Costly experience and the acid tests of combat have brought about an “incredible acceleration in Western military capability,” James Heappey said while visiting the United States aboard the HMS Prince of Wales, a British aircraft carrier visiting Norfolk last week, in part to test F-35s.
Britain is learning from information shared by Ukraine, including data gained from compromised Russian equipment, Heappey said. Within days of Russia’s full-scale invasion in February 2022, Ukraine began to capture highly sophisticated Russian electronic warfare systems and other sensitive equipment.
Britain is also closely observing how donated British weapons and gear—cutting-edge prototypes as well as standard-issue kit—are performing on Ukrainian battlefields. (Poland is doing much the same with donated armored vehicles.)

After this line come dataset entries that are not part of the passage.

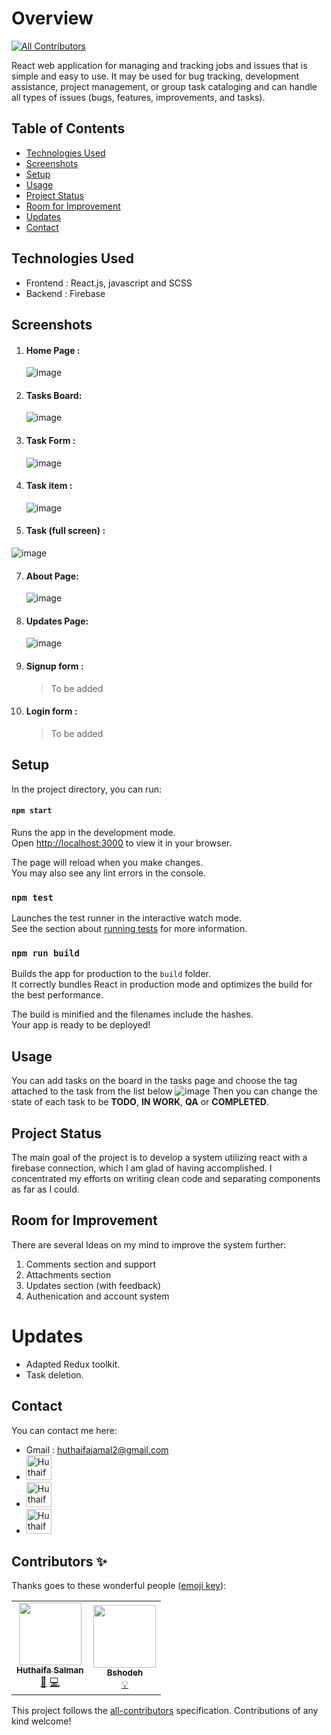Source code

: 
# Overview

<!-- ALL-CONTRIBUTORS-BADGE:START - Do not remove or modify this section -->
[![All Contributors](https://img.shields.io/badge/all_contributors-2-orange.svg?style=flat-square)](#contributors-)
<!-- ALL-CONTRIBUTORS-BADGE:END -->
React web application for managing and tracking jobs and issues that is simple and easy to use. It may be used for bug tracking, development assistance, project management, or group task cataloging and can handle all types of issues (bugs, features, improvements, and tasks).

## Table of Contents

* [Technologies Used](#technologies-used)
* [Screenshots](#screenshots)
* [Setup](#setup)
* [Usage](#usage)
* [Project Status](#project-status)
* [Room for Improvement](#room-for-improvement)
* [Updates](#Updates)
* [Contact](#contact)

## Technologies Used

* Frontend : React.js, javascript and SCSS
* Backend : Firebase

## Screenshots
1. #### Home Page :
	![image](https://user-images.githubusercontent.com/62269745/167235420-d00e3210-172a-4bf3-81c7-5eef1e90a7b2.png)
2. #### Tasks Board:
	![image](https://user-images.githubusercontent.com/62269745/167235810-2eb78c0b-3f49-4435-a0a9-a28df910659e.png)
4. #### Task Form :
	![image](https://user-images.githubusercontent.com/62269745/165938567-d07c2b4f-fd09-40b9-b17d-397acb772f5e.png)
5. #### Task item :
	
	![image](https://user-images.githubusercontent.com/62269745/165938631-acd018d8-ae7e-4f53-8185-2f404cbe5cd9.png)
6. #### Task (full screen) :
![image](https://user-images.githubusercontent.com/62269745/167235440-490cbb64-344a-4521-99e4-3db8a1dc56cc.png)

7. #### About Page:
	![image](https://user-images.githubusercontent.com/62269745/167235719-be5951c3-34f6-4261-8577-d7e2ce147779.png)

8. #### Updates Page:
	![image](https://user-images.githubusercontent.com/62269745/167235739-1ad36212-bdda-4f26-b8a5-64a24aca68e3.png)
9. #### Signup form :
	> To be added
10. #### Login form :
	> To be added

## Setup

In the project directory, you can run:

#### `npm start`

Runs the app in the development mode.\
Open [http://localhost:3000](http://localhost:3000) to view it in your browser.

The page will reload when you make changes.\
You may also see any lint errors in the console.

### `npm test`

Launches the test runner in the interactive watch mode.\
See the section about [running tests](https://facebook.github.io/create-react-app/docs/running-tests) for more information.

### `npm run build`

Builds the app for production to the `build` folder.\
It correctly bundles React in production mode and optimizes the build for the best performance.

The build is minified and the filenames include the hashes.\
Your app is ready to be deployed!


## Usage

You can add tasks on the board in the tasks page and choose the tag attached to the task from the list below 
![image](https://user-images.githubusercontent.com/62269745/167236059-d23e7133-1d36-43e6-9b47-d1fae979720d.png)
Then you can change the state of each task to be **TODO**, **IN WORK**, **QA** or **COMPLETED**. 

## Project Status

The main goal of the project is to develop a system utilizing react with a firebase connection, which I am glad of having accomplished. I concentrated my efforts on writing clean code and separating components as far as I could.

## Room for Improvement
There are several Ideas on my mind to improve the system further:
1. Comments section and support
2. Attachments section
3. Updates section (with feedback)
4. Authenication and account system

# Updates

- Adapted Redux toolkit.
- Task deletion.

## Contact

You can contact me here:

* Gmail : huthaifajamal2@gmail.com
* <a target="_blank" href="https://linkedin.com/in/huthaifa-jamal" > <img width="40" height="40" alt="Huthaifa Salman | LinkedIn" src="https://user-images.githubusercontent.com/62269745/151352812-ab8645ba-919e-4817-a4ff-3688b0bd08b6.svg"/> </a>
* <a target="_blank" href="https://instagram.com/huthaifa_salman" >
            <img width="40" height="40" alt="Huthaifa Salman | Instagram" src="https://user-images.githubusercontent.com/62269745/151352769-630430ce-bb59-4414-b01b-1e26e17a7535.svg"/>
        </a>
* <a target="_blank" href="https://facebook.com/huthaifaS418" >
            <img width="40" height="40" alt="Huthaifa Salman | Facebook" src="https://user-images.githubusercontent.com/62269745/151352665-50176921-b795-4173-8a7d-5cb869b9f26d.svg"/>
        </a>
## Contributors ✨

Thanks goes to these wonderful people ([emoji key](https://allcontributors.org/docs/en/emoji-key)):

<!-- ALL-CONTRIBUTORS-LIST:START - Do not remove or modify this section -->
<!-- prettier-ignore-start -->
<!-- markdownlint-disable -->
<table>
  <tr>
    <td align="center"><a href="https://github.com/Huthaifa-Dev"><img src="https://avatars.githubusercontent.com/u/62269745?v=4?s=100" width="100px;" alt=""/><br /><sub><b>Huthaifa Salman</b></sub></a><br /><a href="#design-Huthaifa-Dev" title="Design">🎨</a> <a href="https://github.com/Huthaifa-Dev/Task-management/commits?author=Huthaifa-Dev" title="Code">💻</a></td>
    <td align="center"><a href="https://github.com/Bshodeh"><img src="https://avatars.githubusercontent.com/u/64036214?v=4?s=100" width="100px;" alt=""/><br /><sub><b>Bshodeh</b></sub></a><br /><a href="#example-Bshodeh" title="Examples">💡</a></td>

  </tr>
</table>

<!-- markdownlint-restore -->
<!-- prettier-ignore-end -->

<!-- ALL-CONTRIBUTORS-LIST:END -->

This project follows the [all-contributors](https://github.com/all-contributors/all-contributors) specification. Contributions of any kind welcome!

“You learn very quickly what works and doesn’t work,” said Heappey. “The pace of defense innovation within NATO countries is kind of where you expect it to be in wartime.”
Britain has led efforts to send more experimental equipment to Ukraine, in part through its International Fund for Ukraine, which has a mandate to procure “priority” equipment for the war-torn country by skipping the standard procurement process.

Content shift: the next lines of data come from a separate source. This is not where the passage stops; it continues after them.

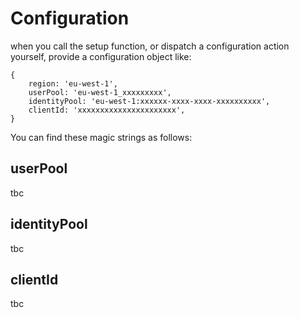 # Configuration

when you call the setup function, or dispatch a configuration action yourself, provide a configuration object like:

    {
        region: 'eu-west-1',
        userPool: 'eu-west-1_xxxxxxxxx',
        identityPool: 'eu-west-1:xxxxxx-xxxx-xxxx-xxxxxxxxxx',
        clientId: 'xxxxxxxxxxxxxxxxxxxxxx',
    }

You can find these magic strings as follows:

## userPool

tbc

## identityPool

tbc

## clientId

tbc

The fund has sent a variety of systems that have only been recently developed, such as MSI’s Terrahawk Paladin. The counter-drone system entered serial production in January, said product manager Robert Gordon at London arms show DSEI. The U.S. has also sent a variety of experimental or newly designed anti-drone systems to Ukraine.
Some UK companies are using reports from Ukrainian troops to improve their products far more quickly than would otherwise be possible, Heappey said.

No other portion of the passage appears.